Please transcribe the listing below in full and word for word, without its pictures.
"""
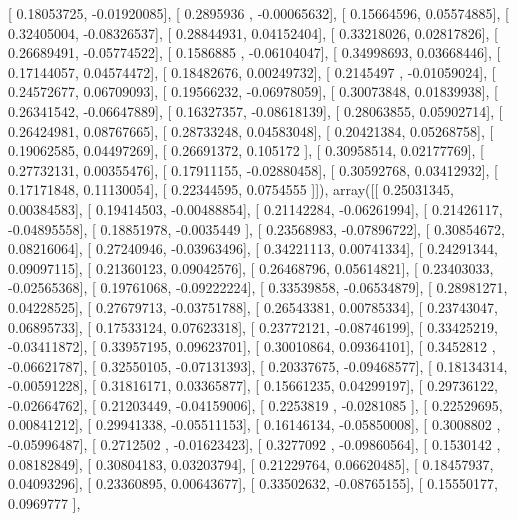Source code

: \documentclass{article}
\begin{document}
       [ 0.18053725, -0.01920085],
       [ 0.2895936 , -0.00065632],
       [ 0.15664596,  0.05574885],
       [ 0.32405004, -0.08326537],
       [ 0.28844931,  0.04152404],
       [ 0.33218026,  0.02817826],
       [ 0.26689491, -0.05774522],
       [ 0.1586885 , -0.06104047],
       [ 0.34998693,  0.03668446],
       [ 0.17144057,  0.04574472],
       [ 0.18482676,  0.00249732],
       [ 0.2145497 , -0.01059024],
       [ 0.24572677,  0.06709093],
       [ 0.19566232, -0.06978059],
       [ 0.30073848,  0.01839938],
       [ 0.26341542, -0.06647889],
       [ 0.16327357, -0.08618139],
       [ 0.28063855,  0.05902714],
       [ 0.26424981,  0.08767665],
       [ 0.28733248,  0.04583048],
       [ 0.20421384,  0.05268758],
       [ 0.19062585,  0.04497269],
       [ 0.26691372,  0.105172  ],
       [ 0.30958514,  0.02177769],
       [ 0.27732131,  0.00355476],
       [ 0.17911155, -0.02880458],
       [ 0.30592768,  0.03412932],
       [ 0.17171848,  0.11130054],
       [ 0.22344595,  0.0754555 ]]), array([[ 0.25031345,  0.00384583],
       [ 0.19414503, -0.00488854],
       [ 0.21142284, -0.06261994],
       [ 0.21426117, -0.04895558],
       [ 0.18851978, -0.0035449 ],
       [ 0.23568983, -0.07896722],
       [ 0.30854672,  0.08216064],
       [ 0.27240946, -0.03963496],
       [ 0.34221113,  0.00741334],
       [ 0.24291344,  0.09097115],
       [ 0.21360123,  0.09042576],
       [ 0.26468796,  0.05614821],
       [ 0.23403033, -0.02565368],
       [ 0.19761068, -0.09222224],
       [ 0.33539858, -0.06534879],
       [ 0.28981271,  0.04228525],
       [ 0.27679713, -0.03751788],
       [ 0.26543381,  0.00785334],
       [ 0.23743047,  0.06895733],
       [ 0.17533124,  0.07623318],
       [ 0.23772121, -0.08746199],
       [ 0.33425219, -0.03411872],
       [ 0.33957195,  0.09623701],
       [ 0.30010864,  0.09364101],
       [ 0.3452812 , -0.06621787],
       [ 0.32550105, -0.07131393],
       [ 0.20337675, -0.09468577],
       [ 0.18134314, -0.00591228],
       [ 0.31816171,  0.03365877],
       [ 0.15661235,  0.04299197],
       [ 0.29736122, -0.02664762],
       [ 0.21203449, -0.04159006],
       [ 0.2253819 , -0.0281085 ],
       [ 0.22529695,  0.00841212],
       [ 0.29941338, -0.05511153],
       [ 0.16146134, -0.05850008],
       [ 0.3008802 , -0.05996487],
       [ 0.2712502 , -0.01623423],
       [ 0.3277092 , -0.09860564],
       [ 0.1530142 ,  0.08182849],
       [ 0.30804183,  0.03203794],
       [ 0.21229764,  0.06620485],
       [ 0.18457937,  0.04093296],
       [ 0.23360895,  0.00643677],
       [ 0.33502632, -0.08765155],
       [ 0.15550177,  0.0969777 ],
\end{document}
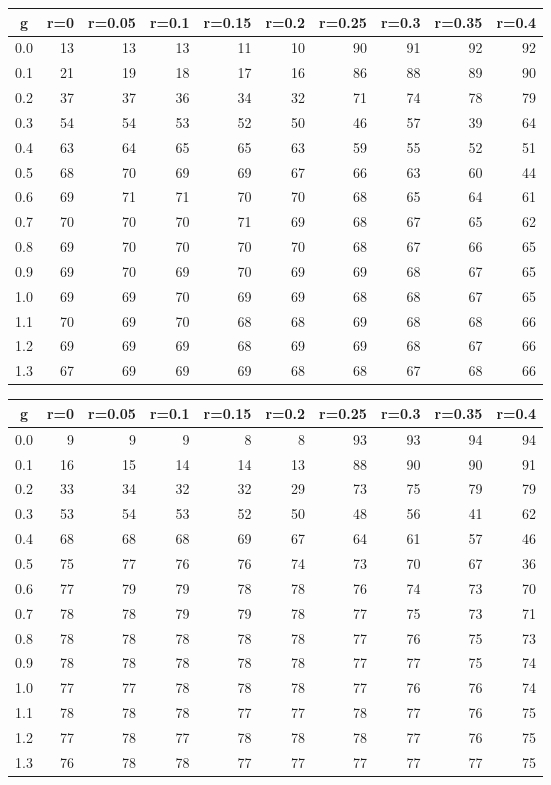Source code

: %
\begin{table}[!tbp]
 \begin{center}
 \begin{tabular}{rrrrrrrrrr}\hline\hline
\multicolumn{1}{c}{g}&\multicolumn{1}{c}{r=0}&\multicolumn{1}{c}{r=0.05}&\multicolumn{1}{c}{r=0.1}&\multicolumn{1}{c}{r=0.15}&\multicolumn{1}{c}{r=0.2}&\multicolumn{1}{c}{r=0.25}&\multicolumn{1}{c}{r=0.3}&\multicolumn{1}{c}{r=0.35}&\multicolumn{1}{c}{r=0.4}\tabularnewline
\hline
0.0&13&13&13&11&10&90&91&92&92\tabularnewline
0.1&21&19&18&17&16&86&88&89&90\tabularnewline
0.2&37&37&36&34&32&71&74&78&79\tabularnewline
0.3&54&54&53&52&50&46&57&39&64\tabularnewline
0.4&63&64&65&65&63&59&55&52&51\tabularnewline
0.5&68&70&69&69&67&66&63&60&44\tabularnewline
0.6&69&71&71&70&70&68&65&64&61\tabularnewline
0.7&70&70&70&71&69&68&67&65&62\tabularnewline
0.8&69&70&70&70&70&68&67&66&65\tabularnewline
0.9&69&70&69&70&69&69&68&67&65\tabularnewline
1.0&69&69&70&69&69&68&68&67&65\tabularnewline
1.1&70&69&70&68&68&69&68&68&66\tabularnewline
1.2&69&69&69&68&69&69&68&67&66\tabularnewline
1.3&67&69&69&69&68&68&67&68&66\tabularnewline
\hline
\end{tabular}

\end{center}

\end{table}

%
\begin{table}[!tbp]
 \begin{center}
 \begin{tabular}{rrrrrrrrrr}\hline\hline
\multicolumn{1}{c}{g}&\multicolumn{1}{c}{r=0}&\multicolumn{1}{c}{r=0.05}&\multicolumn{1}{c}{r=0.1}&\multicolumn{1}{c}{r=0.15}&\multicolumn{1}{c}{r=0.2}&\multicolumn{1}{c}{r=0.25}&\multicolumn{1}{c}{r=0.3}&\multicolumn{1}{c}{r=0.35}&\multicolumn{1}{c}{r=0.4}\tabularnewline
\hline
0.0& 9& 9& 9& 8& 8&93&93&94&94\tabularnewline
0.1&16&15&14&14&13&88&90&90&91\tabularnewline
0.2&33&34&32&32&29&73&75&79&79\tabularnewline
0.3&53&54&53&52&50&48&56&41&62\tabularnewline
0.4&68&68&68&69&67&64&61&57&46\tabularnewline
0.5&75&77&76&76&74&73&70&67&36\tabularnewline
0.6&77&79&79&78&78&76&74&73&70\tabularnewline
0.7&78&78&79&79&78&77&75&73&71\tabularnewline
0.8&78&78&78&78&78&77&76&75&73\tabularnewline
0.9&78&78&78&78&78&77&77&75&74\tabularnewline
1.0&77&77&78&78&78&77&76&76&74\tabularnewline
1.1&78&78&78&77&77&78&77&76&75\tabularnewline
1.2&77&78&77&78&78&78&77&76&75\tabularnewline
1.3&76&78&78&77&77&77&77&77&75\tabularnewline
\hline
\end{tabular}

\end{center}

\end{table}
"""
• TASK SOLUTION
Source code

: \documentclass{article}
\begin{document}
       [ 0.18053725, -0.01920085],
       [ 0.2895936 , -0.00065632],
       [ 0.15664596,  0.05574885],
       [ 0.32405004, -0.08326537],
       [ 0.28844931,  0.04152404],
       [ 0.33218026,  0.02817826],
       [ 0.26689491, -0.05774522],
       [ 0.1586885 , -0.06104047],
       [ 0.34998693,  0.03668446],
       [ 0.17144057,  0.04574472],
       [ 0.18482676,  0.00249732],
       [ 0.2145497 , -0.01059024],
       [ 0.24572677,  0.06709093],
       [ 0.19566232, -0.06978059],
       [ 0.30073848,  0.01839938],
       [ 0.26341542, -0.06647889],
       [ 0.16327357, -0.08618139],
       [ 0.28063855,  0.05902714],
       [ 0.26424981,  0.08767665],
       [ 0.28733248,  0.04583048],
       [ 0.20421384,  0.05268758],
       [ 0.19062585,  0.04497269],
       [ 0.26691372,  0.105172  ],
       [ 0.30958514,  0.02177769],
       [ 0.27732131,  0.00355476],
       [ 0.17911155, -0.02880458],
       [ 0.30592768,  0.03412932],
       [ 0.17171848,  0.11130054],
       [ 0.22344595,  0.0754555 ]]), array([[ 0.25031345,  0.00384583],
       [ 0.19414503, -0.00488854],
       [ 0.21142284, -0.06261994],
       [ 0.21426117, -0.04895558],
       [ 0.18851978, -0.0035449 ],
       [ 0.23568983, -0.07896722],
       [ 0.30854672,  0.08216064],
       [ 0.27240946, -0.03963496],
       [ 0.34221113,  0.00741334],
       [ 0.24291344,  0.09097115],
       [ 0.21360123,  0.09042576],
       [ 0.26468796,  0.05614821],
       [ 0.23403033, -0.02565368],
       [ 0.19761068, -0.09222224],
       [ 0.33539858, -0.06534879],
       [ 0.28981271,  0.04228525],
       [ 0.27679713, -0.03751788],
       [ 0.26543381,  0.00785334],
       [ 0.23743047,  0.06895733],
       [ 0.17533124,  0.07623318],
       [ 0.23772121, -0.08746199],
       [ 0.33425219, -0.03411872],
       [ 0.33957195,  0.09623701],
       [ 0.30010864,  0.09364101],
       [ 0.3452812 , -0.06621787],
       [ 0.32550105, -0.07131393],
       [ 0.20337675, -0.09468577],
       [ 0.18134314, -0.00591228],
       [ 0.31816171,  0.03365877],
       [ 0.15661235,  0.04299197],
       [ 0.29736122, -0.02664762],
       [ 0.21203449, -0.04159006],
       [ 0.2253819 , -0.0281085 ],
       [ 0.22529695,  0.00841212],
       [ 0.29941338, -0.05511153],
       [ 0.16146134, -0.05850008],
       [ 0.3008802 , -0.05996487],
       [ 0.2712502 , -0.01623423],
       [ 0.3277092 , -0.09860564],
       [ 0.1530142 ,  0.08182849],
       [ 0.30804183,  0.03203794],
       [ 0.21229764,  0.06620485],
       [ 0.18457937,  0.04093296],
       [ 0.23360895,  0.00643677],
       [ 0.33502632, -0.08765155],
       [ 0.15550177,  0.0969777 ],
\end{document}
Source code

: %
\begin{table}[!tbp]
 \begin{center}
 \begin{tabular}{rrrrrrrrrr}\hline\hline
\multicolumn{1}{c}{g}&\multicolumn{1}{c}{r=0}&\multicolumn{1}{c}{r=0.05}&\multicolumn{1}{c}{r=0.1}&\multicolumn{1}{c}{r=0.15}&\multicolumn{1}{c}{r=0.2}&\multicolumn{1}{c}{r=0.25}&\multicolumn{1}{c}{r=0.3}&\multicolumn{1}{c}{r=0.35}&\multicolumn{1}{c}{r=0.4}\tabularnewline
\hline
0.0&13&13&13&11&10&90&91&92&92\tabularnewline
0.1&21&19&18&17&16&86&88&89&90\tabularnewline
0.2&37&37&36&34&32&71&74&78&79\tabularnewline
0.3&54&54&53&52&50&46&57&39&64\tabularnewline
0.4&63&64&65&65&63&59&55&52&51\tabularnewline
0.5&68&70&69&69&67&66&63&60&44\tabularnewline
0.6&69&71&71&70&70&68&65&64&61\tabularnewline
0.7&70&70&70&71&69&68&67&65&62\tabularnewline
0.8&69&70&70&70&70&68&67&66&65\tabularnewline
0.9&69&70&69&70&69&69&68&67&65\tabularnewline
1.0&69&69&70&69&69&68&68&67&65\tabularnewline
1.1&70&69&70&68&68&69&68&68&66\tabularnewline
1.2&69&69&69&68&69&69&68&67&66\tabularnewline
1.3&67&69&69&69&68&68&67&68&66\tabularnewline
\hline
\end{tabular}

\end{center}

\end{table}

%
\begin{table}[!tbp]
 \begin{center}
 \begin{tabular}{rrrrrrrrrr}\hline\hline
\multicolumn{1}{c}{g}&\multicolumn{1}{c}{r=0}&\multicolumn{1}{c}{r=0.05}&\multicolumn{1}{c}{r=0.1}&\multicolumn{1}{c}{r=0.15}&\multicolumn{1}{c}{r=0.2}&\multicolumn{1}{c}{r=0.25}&\multicolumn{1}{c}{r=0.3}&\multicolumn{1}{c}{r=0.35}&\multicolumn{1}{c}{r=0.4}\tabularnewline
\hline
0.0& 9& 9& 9& 8& 8&93&93&94&94\tabularnewline
0.1&16&15&14&14&13&88&90&90&91\tabularnewline
0.2&33&34&32&32&29&73&75&79&79\tabularnewline
0.3&53&54&53&52&50&48&56&41&62\tabularnewline
0.4&68&68&68&69&67&64&61&57&46\tabularnewline
0.5&75&77&76&76&74&73&70&67&36\tabularnewline
0.6&77&79&79&78&78&76&74&73&70\tabularnewline
0.7&78&78&79&79&78&77&75&73&71\tabularnewline
0.8&78&78&78&78&78&77&76&75&73\tabularnewline
0.9&78&78&78&78&78&77&77&75&74\tabularnewline
1.0&77&77&78&78&78&77&76&76&74\tabularnewline
1.1&78&78&78&77&77&78&77&76&75\tabularnewline
1.2&77&78&77&78&78&78&77&76&75\tabularnewline
1.3&76&78&78&77&77&77&77&77&75\tabularnewline
\hline
\end{tabular}

\end{center}

\end{table}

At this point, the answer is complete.